In the first DAD book we described goals in a non-visual manner using tables which explored the advantages and disadvantages of the techniques associated with an issue. In the second half of 2012 we began expanding on this approach and developed a way to represent goals in a visual manner using what we call a goals diagram (see Disciplined Agilists Take a Goal-Driven Approach for a detailed discussion of the notation).

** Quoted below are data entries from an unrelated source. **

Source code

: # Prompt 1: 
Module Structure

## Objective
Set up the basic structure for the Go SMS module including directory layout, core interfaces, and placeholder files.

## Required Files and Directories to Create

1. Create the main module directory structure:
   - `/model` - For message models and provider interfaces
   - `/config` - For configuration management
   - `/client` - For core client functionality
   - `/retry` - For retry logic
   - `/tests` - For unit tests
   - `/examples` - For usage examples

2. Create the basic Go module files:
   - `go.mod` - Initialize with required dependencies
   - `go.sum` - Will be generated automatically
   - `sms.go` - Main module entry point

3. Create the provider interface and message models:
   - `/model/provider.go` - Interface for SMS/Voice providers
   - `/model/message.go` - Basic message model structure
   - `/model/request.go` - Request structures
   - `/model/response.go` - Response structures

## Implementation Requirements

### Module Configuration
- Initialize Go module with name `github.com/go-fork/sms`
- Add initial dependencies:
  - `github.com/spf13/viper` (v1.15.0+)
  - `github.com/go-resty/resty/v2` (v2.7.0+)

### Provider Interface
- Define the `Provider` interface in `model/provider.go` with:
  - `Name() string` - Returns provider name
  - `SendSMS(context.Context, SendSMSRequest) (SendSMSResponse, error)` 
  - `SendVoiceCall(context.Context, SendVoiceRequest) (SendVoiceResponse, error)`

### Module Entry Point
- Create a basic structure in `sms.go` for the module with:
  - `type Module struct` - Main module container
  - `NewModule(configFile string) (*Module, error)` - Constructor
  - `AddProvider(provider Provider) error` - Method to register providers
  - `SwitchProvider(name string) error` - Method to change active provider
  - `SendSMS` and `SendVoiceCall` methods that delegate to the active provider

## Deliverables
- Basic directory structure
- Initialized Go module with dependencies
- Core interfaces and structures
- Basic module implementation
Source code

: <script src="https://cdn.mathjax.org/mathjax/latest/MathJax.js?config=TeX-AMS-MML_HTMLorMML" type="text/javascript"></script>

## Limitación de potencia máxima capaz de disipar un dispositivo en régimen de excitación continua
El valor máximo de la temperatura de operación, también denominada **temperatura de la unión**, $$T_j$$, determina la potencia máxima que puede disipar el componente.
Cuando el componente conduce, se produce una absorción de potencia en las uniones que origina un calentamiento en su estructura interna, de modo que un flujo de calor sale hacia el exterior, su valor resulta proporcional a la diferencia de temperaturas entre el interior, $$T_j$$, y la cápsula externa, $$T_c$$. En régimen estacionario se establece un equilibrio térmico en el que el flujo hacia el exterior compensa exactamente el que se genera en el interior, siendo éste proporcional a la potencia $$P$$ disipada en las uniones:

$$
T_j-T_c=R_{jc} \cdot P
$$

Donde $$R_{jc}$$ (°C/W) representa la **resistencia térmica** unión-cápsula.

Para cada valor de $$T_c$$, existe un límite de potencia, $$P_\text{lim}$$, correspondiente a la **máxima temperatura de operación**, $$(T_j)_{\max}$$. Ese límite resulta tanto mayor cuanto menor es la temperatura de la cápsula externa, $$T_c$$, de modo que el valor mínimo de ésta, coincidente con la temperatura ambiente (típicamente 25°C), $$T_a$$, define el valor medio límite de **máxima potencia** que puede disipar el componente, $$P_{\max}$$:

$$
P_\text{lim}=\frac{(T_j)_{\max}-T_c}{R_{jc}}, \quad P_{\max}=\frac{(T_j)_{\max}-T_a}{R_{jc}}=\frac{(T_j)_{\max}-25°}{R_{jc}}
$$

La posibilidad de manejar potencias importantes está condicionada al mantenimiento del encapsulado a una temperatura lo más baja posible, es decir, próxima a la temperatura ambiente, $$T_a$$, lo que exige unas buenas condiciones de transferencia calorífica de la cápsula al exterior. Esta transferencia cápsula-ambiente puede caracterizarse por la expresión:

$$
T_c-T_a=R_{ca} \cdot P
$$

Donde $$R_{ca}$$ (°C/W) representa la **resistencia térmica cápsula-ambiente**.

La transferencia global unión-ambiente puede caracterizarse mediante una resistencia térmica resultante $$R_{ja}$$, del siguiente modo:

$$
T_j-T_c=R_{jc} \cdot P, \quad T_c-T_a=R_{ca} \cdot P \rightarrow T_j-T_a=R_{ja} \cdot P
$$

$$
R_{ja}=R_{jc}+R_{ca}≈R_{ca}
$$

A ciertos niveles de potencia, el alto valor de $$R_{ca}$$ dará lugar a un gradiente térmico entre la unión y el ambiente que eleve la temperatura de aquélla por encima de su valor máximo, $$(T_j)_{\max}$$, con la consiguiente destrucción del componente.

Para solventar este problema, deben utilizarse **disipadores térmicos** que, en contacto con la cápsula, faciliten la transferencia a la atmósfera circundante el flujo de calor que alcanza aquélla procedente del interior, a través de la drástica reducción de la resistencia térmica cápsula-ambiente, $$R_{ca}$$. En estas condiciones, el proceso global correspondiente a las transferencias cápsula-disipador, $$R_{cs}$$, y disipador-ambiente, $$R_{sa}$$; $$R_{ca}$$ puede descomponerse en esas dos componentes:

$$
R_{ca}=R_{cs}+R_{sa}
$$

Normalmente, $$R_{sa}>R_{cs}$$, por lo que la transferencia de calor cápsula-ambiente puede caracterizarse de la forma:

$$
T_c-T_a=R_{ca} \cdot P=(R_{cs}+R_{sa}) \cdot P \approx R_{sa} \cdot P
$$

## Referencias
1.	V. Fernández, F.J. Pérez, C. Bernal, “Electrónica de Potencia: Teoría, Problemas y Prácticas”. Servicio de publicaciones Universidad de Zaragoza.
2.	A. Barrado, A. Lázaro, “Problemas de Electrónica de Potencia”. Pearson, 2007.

Let’s work through some examples. Figure 1 depicts the goal diagram for Explore Scope, a goal that you should address at the beginning of a project during the Inception phase (remember, DAD promotes a full delivery life cycle, not just a construction life cycle). Where some agile methods will simply advise you to populate your product backlog with some initial user stories the goal diagram makes it clear that you might want to be a bit more sophisticated in your approach. What level of detail should you capture, if any (a light specification approach of writing up some index cards and a few whiteboard sketches is just one option you should consider)? What view types should you consider (user stories are one approach to usage modeling, but shouldn’t you consider other views to explore the data or the UI)? Default techniques, or perhaps more accurately suggested starting points, are shown in bold italics. Notice how we suggest that you likely want to default to capturing usage in some way, basic domain concepts (e.g. via a high-level conceptual diagram) in some way, and non-functional requirements in some way. There are different strategies you may want to consider for going about modeling. You should also start thinking about your approach to managing your work. In DAD we make it clear that agile teams do more than just implement new requirements, hence our recommendation to default to a work item stack over Scrum’s simplistic Product Backlog strategy. Finally the goal diagram makes it clear that when you’re exploring the initial scope of your effort that you should capture non-functional requirements – such as reliability, availability, and security requirements (among many) – in some manner.
There are several fundamental advantages to taking a goal driven approach to agile solution delivery, in that it:
- Supports process tailoring by making process decisions explicit.
- Enables effective scaling by guiding you through tailoring your strategy to reflect the realities of the scaling factors which you face.
- Makes your process options very clear and thereby makes it easier to identify the appropriate strategy for the situation you find yourself in.
- Takes the guesswork out of extending agile methods and thereby enables you to focus on your actual job which is to provide value to your stakeholders.
- Makes it clear what risks you’re taking on and thus enables you to increase the likelihood of success.
- Hints at an agile maturity model (this may not be a benefit).